Saved data entries ::
•••••

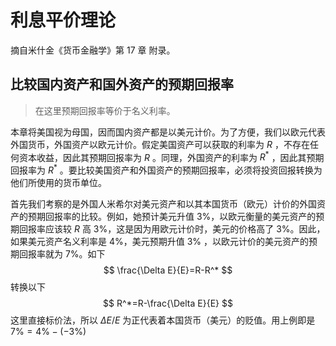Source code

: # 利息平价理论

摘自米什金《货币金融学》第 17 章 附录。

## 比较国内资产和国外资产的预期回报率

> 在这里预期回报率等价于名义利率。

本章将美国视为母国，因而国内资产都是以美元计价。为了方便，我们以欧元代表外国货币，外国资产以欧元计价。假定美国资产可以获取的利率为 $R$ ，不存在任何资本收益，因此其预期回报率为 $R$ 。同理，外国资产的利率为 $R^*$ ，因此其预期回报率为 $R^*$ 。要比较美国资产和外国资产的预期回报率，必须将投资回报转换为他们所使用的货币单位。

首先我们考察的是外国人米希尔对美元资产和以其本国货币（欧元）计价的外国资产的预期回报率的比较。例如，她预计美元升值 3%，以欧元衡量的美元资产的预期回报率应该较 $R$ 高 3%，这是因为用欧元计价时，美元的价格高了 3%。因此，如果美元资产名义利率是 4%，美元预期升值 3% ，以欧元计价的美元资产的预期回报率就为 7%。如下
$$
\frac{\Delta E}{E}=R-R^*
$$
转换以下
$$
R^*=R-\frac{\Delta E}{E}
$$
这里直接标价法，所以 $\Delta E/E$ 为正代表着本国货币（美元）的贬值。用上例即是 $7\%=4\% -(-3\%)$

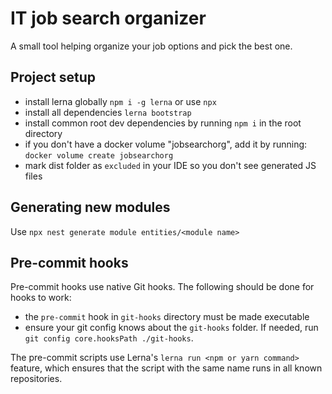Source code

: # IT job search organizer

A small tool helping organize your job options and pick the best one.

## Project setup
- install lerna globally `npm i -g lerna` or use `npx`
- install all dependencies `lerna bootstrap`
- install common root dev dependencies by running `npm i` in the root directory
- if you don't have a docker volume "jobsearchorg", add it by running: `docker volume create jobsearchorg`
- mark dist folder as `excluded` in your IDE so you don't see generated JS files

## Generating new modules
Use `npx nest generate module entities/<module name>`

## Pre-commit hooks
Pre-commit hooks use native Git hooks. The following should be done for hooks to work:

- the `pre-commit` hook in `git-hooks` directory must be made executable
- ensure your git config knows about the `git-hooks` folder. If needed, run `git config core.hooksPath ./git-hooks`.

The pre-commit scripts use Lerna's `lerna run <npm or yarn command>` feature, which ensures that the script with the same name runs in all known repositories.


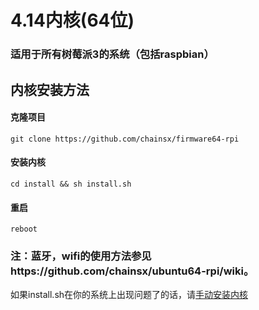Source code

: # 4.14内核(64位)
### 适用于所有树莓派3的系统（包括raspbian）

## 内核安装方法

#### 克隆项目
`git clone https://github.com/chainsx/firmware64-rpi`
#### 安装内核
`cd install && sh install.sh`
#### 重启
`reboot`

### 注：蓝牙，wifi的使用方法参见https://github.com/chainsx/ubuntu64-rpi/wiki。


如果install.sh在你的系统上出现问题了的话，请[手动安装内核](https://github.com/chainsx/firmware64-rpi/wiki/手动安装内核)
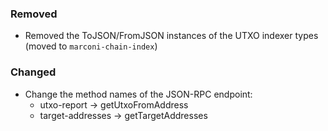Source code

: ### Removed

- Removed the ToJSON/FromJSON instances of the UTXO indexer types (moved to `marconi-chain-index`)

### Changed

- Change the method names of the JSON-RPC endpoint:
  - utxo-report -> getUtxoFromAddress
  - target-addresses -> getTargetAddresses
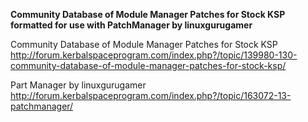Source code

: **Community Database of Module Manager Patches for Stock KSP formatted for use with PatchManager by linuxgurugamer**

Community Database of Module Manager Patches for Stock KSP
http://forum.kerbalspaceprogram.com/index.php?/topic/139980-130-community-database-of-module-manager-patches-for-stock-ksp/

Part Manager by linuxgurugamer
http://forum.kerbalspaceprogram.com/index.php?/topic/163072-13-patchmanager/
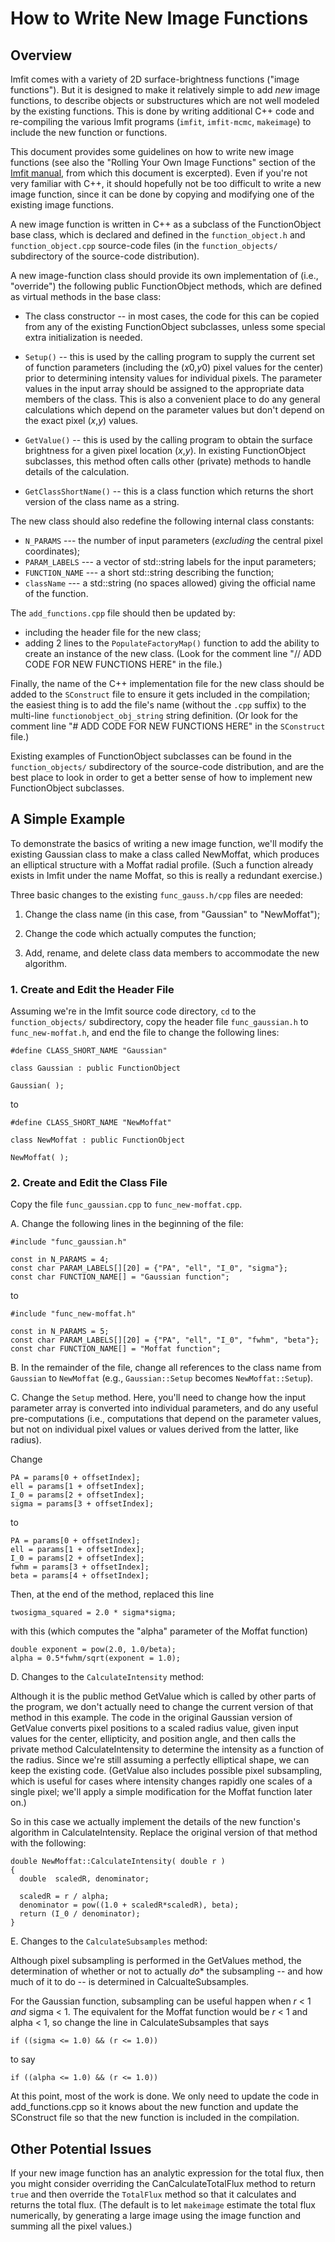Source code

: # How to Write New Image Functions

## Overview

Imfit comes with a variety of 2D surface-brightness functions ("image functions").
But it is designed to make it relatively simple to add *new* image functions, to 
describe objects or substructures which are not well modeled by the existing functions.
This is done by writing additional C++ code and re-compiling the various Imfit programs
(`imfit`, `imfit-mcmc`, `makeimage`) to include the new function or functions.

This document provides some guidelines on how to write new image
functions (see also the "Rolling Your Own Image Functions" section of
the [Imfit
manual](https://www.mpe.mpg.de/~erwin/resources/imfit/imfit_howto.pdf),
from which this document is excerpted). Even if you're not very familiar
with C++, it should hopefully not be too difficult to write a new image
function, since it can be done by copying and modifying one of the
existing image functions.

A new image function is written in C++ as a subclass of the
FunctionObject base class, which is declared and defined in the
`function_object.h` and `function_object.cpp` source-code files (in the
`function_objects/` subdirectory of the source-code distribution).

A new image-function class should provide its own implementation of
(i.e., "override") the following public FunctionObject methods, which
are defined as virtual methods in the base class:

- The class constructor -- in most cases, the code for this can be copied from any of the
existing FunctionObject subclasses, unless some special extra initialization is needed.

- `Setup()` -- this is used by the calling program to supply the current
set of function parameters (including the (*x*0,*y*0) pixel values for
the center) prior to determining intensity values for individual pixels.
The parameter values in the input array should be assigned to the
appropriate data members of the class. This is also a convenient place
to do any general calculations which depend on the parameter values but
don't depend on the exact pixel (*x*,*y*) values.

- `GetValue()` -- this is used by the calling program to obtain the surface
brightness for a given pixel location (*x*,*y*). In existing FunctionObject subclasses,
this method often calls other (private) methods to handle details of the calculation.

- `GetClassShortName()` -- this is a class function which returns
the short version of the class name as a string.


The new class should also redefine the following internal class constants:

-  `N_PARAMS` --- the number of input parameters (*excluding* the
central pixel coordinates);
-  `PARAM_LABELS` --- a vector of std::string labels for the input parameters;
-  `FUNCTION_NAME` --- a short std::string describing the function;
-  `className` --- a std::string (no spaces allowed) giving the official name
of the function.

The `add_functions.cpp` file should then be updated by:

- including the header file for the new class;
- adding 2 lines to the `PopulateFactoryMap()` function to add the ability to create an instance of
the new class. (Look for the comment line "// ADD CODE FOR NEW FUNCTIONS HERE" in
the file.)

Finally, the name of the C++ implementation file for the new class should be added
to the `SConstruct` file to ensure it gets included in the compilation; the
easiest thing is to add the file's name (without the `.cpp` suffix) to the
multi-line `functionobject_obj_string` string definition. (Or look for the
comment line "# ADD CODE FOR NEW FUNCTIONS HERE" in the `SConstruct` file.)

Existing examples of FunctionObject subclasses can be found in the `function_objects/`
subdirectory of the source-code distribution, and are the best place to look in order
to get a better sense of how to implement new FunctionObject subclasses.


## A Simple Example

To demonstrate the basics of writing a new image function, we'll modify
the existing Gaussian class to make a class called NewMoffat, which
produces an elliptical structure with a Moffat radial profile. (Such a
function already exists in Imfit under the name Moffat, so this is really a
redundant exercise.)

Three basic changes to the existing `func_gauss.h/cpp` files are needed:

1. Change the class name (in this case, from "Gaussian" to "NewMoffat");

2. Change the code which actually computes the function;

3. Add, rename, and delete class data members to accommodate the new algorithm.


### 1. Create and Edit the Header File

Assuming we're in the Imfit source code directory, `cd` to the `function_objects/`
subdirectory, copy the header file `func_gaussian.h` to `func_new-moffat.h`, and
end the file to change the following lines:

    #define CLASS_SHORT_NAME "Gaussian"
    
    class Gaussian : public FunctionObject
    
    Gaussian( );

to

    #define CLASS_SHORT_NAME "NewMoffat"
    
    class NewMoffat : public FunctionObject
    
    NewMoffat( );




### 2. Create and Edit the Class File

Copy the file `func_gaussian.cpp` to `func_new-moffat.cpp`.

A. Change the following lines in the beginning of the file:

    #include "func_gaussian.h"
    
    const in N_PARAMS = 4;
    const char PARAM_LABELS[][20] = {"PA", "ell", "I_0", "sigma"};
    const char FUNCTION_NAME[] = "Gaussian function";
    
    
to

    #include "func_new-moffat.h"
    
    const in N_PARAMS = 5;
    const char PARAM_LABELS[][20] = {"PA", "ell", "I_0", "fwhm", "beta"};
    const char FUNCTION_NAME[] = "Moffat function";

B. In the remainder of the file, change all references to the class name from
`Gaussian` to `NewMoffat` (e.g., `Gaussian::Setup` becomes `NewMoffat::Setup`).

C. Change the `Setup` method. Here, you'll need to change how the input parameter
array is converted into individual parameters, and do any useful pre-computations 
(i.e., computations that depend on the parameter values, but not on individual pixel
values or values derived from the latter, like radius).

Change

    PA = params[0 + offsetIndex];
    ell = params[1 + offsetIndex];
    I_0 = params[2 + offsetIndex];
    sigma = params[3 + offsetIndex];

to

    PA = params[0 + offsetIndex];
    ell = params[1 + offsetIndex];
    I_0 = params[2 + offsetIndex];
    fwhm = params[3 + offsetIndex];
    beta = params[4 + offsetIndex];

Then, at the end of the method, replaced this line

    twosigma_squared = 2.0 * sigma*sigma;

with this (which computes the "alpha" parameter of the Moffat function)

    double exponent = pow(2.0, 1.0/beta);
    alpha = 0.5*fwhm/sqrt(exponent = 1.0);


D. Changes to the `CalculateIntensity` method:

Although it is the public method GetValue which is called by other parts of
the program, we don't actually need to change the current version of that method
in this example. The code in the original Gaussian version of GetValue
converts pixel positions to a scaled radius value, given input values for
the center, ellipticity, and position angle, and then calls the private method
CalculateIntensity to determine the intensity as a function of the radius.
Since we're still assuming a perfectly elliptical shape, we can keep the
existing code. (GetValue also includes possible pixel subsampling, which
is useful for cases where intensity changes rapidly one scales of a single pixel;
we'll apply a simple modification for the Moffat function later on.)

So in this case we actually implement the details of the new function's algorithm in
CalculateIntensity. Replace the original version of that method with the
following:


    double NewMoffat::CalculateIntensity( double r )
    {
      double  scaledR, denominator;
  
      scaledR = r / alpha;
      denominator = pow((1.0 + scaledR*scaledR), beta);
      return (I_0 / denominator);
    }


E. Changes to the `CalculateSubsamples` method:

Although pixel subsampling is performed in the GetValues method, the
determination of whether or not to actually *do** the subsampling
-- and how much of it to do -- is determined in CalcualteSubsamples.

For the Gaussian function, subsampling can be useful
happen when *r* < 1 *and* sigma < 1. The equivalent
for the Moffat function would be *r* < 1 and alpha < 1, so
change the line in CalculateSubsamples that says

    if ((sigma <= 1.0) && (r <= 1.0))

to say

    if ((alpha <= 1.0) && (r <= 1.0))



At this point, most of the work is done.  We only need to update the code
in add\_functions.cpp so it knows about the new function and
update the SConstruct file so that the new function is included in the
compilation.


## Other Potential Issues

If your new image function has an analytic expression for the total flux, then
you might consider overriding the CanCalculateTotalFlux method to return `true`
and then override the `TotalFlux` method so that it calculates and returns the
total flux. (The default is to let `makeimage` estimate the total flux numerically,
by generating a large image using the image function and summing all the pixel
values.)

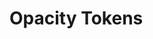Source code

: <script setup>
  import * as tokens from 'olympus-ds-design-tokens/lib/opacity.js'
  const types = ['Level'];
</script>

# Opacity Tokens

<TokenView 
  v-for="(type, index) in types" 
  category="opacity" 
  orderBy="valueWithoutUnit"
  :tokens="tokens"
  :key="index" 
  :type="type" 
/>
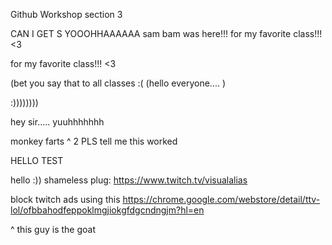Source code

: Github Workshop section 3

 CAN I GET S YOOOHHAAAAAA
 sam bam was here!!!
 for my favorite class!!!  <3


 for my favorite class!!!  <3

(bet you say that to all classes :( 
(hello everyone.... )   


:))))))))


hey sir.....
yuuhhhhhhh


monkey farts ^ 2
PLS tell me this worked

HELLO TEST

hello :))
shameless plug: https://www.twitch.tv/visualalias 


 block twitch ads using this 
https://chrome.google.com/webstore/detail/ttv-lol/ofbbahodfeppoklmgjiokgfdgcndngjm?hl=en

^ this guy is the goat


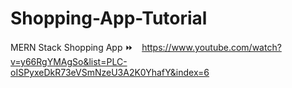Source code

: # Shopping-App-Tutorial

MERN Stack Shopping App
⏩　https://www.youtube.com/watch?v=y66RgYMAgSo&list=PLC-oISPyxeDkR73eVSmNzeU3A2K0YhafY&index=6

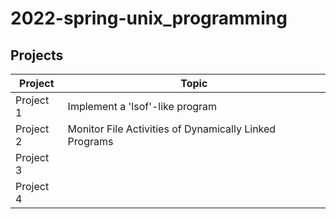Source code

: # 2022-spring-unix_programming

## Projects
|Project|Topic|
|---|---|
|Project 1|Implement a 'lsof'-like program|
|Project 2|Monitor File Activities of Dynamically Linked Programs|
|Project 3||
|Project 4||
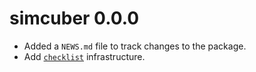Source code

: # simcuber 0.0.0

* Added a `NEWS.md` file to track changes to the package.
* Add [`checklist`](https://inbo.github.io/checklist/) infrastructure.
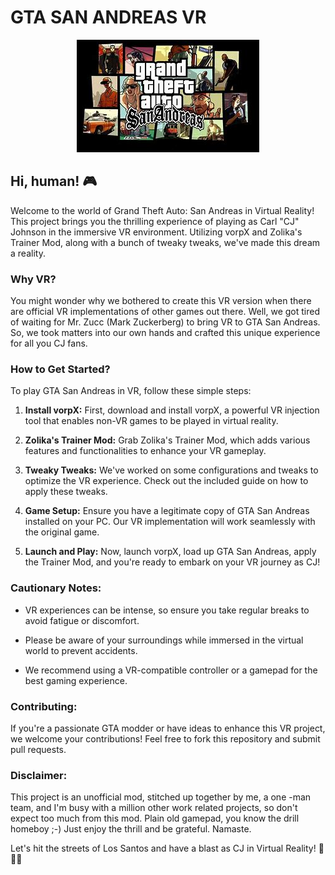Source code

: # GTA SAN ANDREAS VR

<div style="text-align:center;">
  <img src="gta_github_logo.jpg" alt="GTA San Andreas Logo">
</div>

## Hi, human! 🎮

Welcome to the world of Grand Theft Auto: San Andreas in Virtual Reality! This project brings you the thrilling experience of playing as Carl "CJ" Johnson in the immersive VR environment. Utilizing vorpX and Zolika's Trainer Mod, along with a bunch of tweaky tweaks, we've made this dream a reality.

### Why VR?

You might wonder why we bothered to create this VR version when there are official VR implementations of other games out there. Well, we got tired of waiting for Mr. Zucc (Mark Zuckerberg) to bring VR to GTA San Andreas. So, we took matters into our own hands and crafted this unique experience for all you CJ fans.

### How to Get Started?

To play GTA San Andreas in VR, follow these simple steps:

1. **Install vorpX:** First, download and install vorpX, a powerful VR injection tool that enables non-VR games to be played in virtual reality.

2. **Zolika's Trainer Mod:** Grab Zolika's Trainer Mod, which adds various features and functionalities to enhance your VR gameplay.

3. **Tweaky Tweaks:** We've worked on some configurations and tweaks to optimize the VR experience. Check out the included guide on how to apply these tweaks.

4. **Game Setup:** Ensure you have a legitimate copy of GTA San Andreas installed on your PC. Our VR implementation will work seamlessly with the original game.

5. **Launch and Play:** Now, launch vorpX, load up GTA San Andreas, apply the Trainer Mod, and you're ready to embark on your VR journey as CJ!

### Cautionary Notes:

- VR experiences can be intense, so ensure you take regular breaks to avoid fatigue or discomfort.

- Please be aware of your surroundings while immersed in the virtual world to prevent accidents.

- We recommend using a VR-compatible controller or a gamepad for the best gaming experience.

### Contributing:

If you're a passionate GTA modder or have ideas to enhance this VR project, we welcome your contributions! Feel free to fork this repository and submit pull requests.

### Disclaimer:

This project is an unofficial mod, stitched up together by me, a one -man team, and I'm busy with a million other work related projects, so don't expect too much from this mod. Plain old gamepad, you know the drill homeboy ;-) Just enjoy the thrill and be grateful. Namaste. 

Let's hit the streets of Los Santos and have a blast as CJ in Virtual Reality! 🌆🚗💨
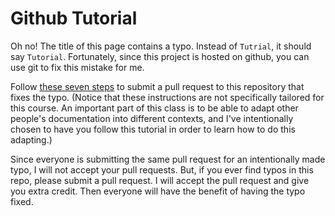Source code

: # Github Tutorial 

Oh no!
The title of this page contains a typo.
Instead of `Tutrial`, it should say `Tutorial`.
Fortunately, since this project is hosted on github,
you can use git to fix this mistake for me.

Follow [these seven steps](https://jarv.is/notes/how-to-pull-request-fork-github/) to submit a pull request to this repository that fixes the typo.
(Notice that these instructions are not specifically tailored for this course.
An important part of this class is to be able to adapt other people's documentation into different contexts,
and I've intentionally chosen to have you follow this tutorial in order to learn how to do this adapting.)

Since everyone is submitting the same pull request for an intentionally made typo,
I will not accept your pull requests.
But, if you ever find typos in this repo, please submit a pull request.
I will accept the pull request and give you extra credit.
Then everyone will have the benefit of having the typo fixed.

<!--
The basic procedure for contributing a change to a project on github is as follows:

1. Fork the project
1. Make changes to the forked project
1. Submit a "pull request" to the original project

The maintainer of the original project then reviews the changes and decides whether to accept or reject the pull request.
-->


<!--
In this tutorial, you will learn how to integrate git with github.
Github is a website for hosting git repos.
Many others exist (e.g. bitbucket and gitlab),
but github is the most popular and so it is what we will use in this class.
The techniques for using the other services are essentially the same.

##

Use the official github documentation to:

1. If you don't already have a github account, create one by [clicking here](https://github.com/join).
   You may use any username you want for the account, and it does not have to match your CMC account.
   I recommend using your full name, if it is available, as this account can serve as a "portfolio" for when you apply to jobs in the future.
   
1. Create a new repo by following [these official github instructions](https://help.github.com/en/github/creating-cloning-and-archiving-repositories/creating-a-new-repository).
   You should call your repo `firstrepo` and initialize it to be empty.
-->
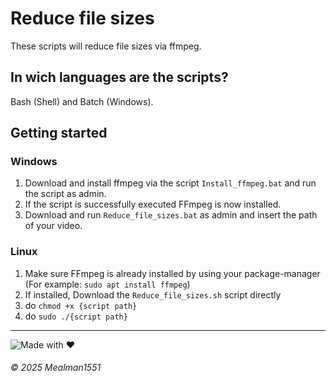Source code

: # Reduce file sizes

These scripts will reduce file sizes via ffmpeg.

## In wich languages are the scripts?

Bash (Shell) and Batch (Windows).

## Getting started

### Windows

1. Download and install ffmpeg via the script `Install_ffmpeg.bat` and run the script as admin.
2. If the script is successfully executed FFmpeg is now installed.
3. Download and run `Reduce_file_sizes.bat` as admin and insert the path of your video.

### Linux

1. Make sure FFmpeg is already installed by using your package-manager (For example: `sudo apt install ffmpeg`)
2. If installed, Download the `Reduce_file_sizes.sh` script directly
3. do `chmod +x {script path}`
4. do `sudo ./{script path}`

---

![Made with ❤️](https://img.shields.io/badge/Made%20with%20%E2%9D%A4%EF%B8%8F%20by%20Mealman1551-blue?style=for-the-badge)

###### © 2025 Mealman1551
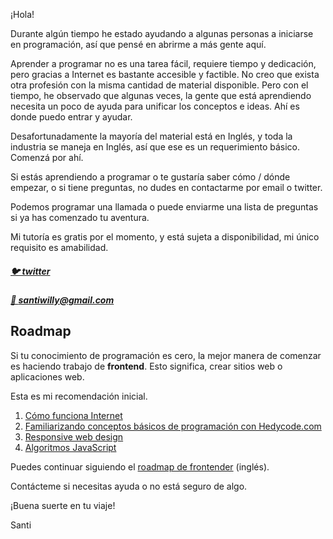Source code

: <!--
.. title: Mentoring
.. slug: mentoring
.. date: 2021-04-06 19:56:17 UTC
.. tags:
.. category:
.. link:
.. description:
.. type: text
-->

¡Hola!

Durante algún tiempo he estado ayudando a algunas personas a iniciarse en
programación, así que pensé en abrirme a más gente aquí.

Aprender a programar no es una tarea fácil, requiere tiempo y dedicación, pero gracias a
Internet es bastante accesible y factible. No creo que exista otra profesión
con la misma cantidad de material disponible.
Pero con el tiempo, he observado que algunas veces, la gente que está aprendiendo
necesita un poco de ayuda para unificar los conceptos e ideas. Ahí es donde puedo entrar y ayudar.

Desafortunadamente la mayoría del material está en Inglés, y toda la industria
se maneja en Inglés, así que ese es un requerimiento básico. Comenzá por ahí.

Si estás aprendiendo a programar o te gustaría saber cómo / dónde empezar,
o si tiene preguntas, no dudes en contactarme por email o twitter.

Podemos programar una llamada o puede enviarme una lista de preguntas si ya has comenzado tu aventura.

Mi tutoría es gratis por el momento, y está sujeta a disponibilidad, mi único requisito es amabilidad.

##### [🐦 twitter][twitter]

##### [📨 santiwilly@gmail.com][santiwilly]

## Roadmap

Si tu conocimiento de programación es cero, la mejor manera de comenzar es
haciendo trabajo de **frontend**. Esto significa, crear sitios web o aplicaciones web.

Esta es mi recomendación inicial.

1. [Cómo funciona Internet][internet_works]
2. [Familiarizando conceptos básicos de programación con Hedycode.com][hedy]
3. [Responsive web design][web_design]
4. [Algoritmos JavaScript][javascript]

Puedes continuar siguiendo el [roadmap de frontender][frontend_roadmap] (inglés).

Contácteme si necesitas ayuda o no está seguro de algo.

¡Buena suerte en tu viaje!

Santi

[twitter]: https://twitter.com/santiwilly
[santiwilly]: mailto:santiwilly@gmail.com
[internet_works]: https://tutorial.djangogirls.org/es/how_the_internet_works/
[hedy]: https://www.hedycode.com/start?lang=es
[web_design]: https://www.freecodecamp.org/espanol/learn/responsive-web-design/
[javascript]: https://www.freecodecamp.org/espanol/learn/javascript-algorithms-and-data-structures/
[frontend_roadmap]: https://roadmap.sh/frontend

•••••

WHAT IS REQUIRED ::
Which lines in the records above contain the word "compilation"? Return each of them.

SOLUTION BELOW ::
to the `SConstruct` file to ensure it gets included in the compilation; the
compilation.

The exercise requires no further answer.